Plain-text document sources
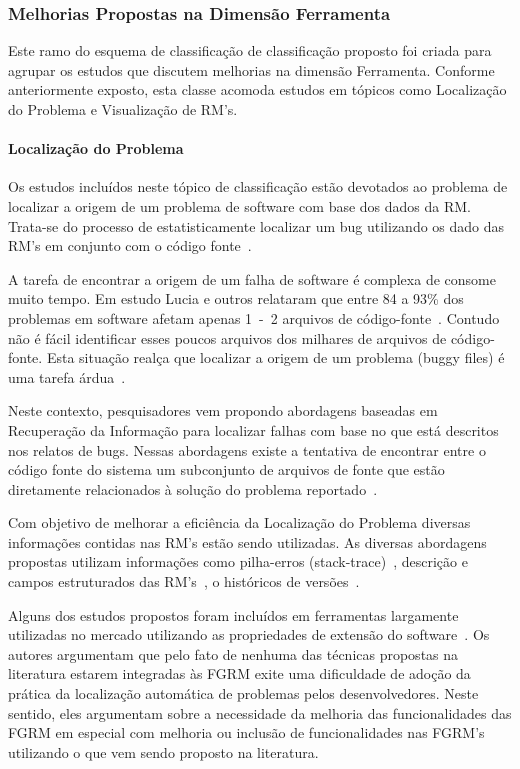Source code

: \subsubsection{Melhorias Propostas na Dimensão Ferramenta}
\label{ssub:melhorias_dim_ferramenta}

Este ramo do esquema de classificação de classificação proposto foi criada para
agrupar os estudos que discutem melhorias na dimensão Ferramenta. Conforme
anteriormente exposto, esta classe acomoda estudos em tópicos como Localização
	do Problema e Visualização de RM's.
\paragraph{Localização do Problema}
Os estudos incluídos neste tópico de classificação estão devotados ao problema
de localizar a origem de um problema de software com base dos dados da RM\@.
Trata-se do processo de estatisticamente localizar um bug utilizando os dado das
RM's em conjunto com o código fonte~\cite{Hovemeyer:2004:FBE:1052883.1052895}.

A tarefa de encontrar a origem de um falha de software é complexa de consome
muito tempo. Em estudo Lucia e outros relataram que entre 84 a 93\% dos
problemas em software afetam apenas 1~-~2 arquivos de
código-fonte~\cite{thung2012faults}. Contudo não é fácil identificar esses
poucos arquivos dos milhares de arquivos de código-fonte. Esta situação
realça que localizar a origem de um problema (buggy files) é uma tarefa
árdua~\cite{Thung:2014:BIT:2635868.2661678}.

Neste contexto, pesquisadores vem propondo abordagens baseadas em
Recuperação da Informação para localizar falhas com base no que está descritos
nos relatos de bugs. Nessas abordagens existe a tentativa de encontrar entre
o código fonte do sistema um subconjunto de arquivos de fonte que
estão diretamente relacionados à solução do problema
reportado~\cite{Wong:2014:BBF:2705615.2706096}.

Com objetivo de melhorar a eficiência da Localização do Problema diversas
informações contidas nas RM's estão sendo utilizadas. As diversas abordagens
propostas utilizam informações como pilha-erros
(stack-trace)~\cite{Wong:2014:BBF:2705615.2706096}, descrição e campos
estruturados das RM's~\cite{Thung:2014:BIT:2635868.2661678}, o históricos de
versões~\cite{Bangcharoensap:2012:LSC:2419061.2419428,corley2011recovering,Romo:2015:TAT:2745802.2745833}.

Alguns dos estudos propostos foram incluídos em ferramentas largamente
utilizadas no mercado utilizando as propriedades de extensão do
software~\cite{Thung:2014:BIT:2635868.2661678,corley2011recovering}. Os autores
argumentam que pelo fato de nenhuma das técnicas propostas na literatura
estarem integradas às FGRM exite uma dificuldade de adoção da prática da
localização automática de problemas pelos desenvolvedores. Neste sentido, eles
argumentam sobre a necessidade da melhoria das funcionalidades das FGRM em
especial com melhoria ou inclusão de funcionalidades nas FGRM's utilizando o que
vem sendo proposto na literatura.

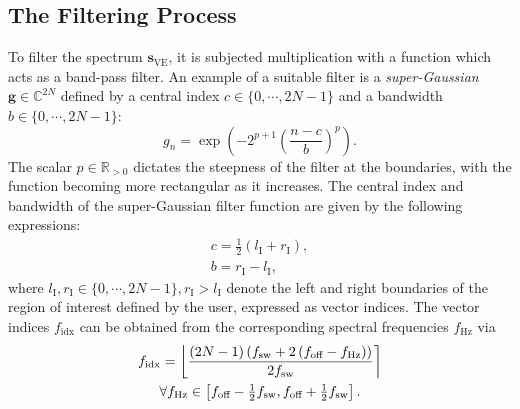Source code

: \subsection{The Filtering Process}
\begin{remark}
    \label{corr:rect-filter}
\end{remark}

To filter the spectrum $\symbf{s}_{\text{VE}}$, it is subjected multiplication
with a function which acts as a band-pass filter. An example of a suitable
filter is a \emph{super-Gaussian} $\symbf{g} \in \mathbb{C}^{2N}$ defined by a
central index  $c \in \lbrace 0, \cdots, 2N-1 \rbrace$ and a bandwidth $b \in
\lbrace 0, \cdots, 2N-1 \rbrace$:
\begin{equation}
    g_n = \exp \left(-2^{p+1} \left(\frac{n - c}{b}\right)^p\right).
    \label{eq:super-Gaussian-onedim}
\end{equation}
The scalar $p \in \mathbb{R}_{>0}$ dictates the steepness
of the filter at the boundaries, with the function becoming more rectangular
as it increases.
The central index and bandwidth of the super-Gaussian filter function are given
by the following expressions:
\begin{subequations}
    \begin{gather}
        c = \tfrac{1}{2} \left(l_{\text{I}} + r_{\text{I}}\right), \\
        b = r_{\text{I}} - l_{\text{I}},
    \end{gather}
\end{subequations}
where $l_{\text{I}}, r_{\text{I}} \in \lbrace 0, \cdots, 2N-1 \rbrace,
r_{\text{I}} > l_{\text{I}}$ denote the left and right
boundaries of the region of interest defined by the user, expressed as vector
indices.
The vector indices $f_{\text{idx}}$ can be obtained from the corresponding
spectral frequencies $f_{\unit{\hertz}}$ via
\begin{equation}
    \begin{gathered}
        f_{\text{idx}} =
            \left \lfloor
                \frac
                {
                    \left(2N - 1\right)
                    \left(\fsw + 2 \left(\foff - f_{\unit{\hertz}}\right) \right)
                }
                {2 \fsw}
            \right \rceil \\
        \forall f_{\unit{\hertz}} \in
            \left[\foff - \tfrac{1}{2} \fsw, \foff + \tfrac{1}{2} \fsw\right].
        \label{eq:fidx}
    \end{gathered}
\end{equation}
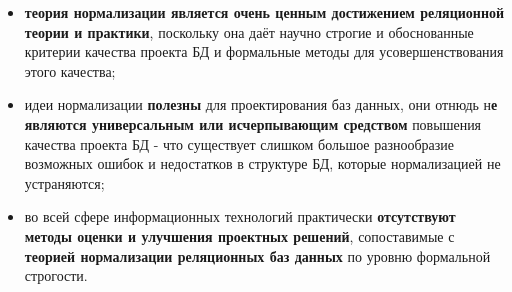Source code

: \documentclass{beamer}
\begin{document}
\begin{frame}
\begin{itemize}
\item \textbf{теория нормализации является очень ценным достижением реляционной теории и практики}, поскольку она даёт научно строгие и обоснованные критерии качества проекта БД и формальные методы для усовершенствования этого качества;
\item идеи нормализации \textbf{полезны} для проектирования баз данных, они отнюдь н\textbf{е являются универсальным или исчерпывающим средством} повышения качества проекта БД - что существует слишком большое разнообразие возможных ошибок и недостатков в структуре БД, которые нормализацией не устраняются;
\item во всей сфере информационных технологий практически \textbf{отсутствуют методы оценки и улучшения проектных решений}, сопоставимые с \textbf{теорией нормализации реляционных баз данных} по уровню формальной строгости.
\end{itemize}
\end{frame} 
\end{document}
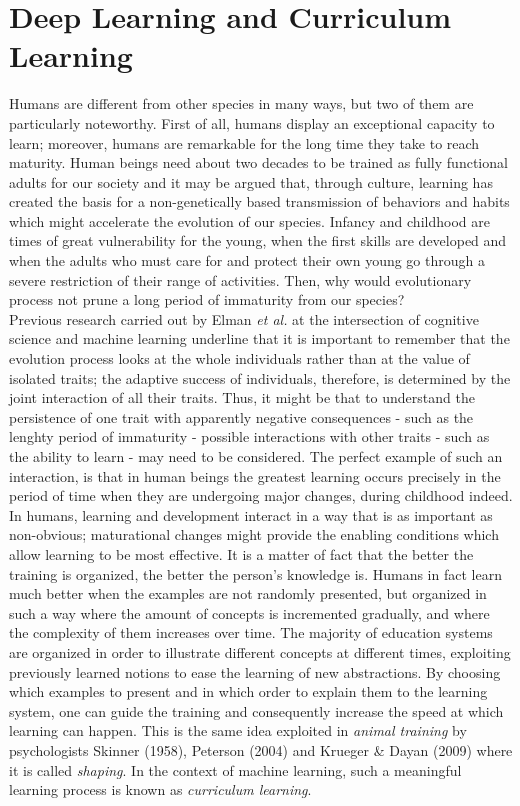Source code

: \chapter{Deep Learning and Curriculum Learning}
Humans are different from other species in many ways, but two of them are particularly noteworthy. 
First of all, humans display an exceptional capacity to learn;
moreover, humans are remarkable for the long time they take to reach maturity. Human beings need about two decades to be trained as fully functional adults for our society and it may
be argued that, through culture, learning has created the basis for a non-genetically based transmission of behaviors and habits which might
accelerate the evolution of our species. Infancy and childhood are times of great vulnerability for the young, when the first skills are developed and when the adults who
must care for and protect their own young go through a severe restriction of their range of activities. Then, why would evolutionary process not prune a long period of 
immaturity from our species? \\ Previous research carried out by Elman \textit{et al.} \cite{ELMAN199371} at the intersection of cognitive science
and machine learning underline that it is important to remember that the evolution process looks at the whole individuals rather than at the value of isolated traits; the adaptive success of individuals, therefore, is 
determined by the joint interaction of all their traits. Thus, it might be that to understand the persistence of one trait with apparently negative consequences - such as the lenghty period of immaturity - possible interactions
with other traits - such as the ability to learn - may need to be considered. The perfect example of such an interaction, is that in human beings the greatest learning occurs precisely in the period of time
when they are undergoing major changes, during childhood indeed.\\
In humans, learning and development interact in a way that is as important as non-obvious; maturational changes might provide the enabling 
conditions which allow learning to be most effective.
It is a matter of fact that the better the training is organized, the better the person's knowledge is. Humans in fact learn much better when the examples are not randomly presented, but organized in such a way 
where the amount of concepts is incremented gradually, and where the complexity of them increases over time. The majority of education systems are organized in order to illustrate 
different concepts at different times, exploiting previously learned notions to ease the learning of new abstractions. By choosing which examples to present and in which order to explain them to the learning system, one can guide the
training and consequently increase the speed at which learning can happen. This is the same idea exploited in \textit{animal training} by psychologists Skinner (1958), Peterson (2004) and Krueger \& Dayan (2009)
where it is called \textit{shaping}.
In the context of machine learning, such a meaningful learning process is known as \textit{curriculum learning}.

### Task details
Filter by the word "estão": copy every line of the data that holds it.

### Written response
Os estudos incluídos neste tópico de classificação estão devotados ao problema
estão diretamente relacionados à solução do problema
informações contidas nas RM's estão sendo utilizadas. As diversas abordagens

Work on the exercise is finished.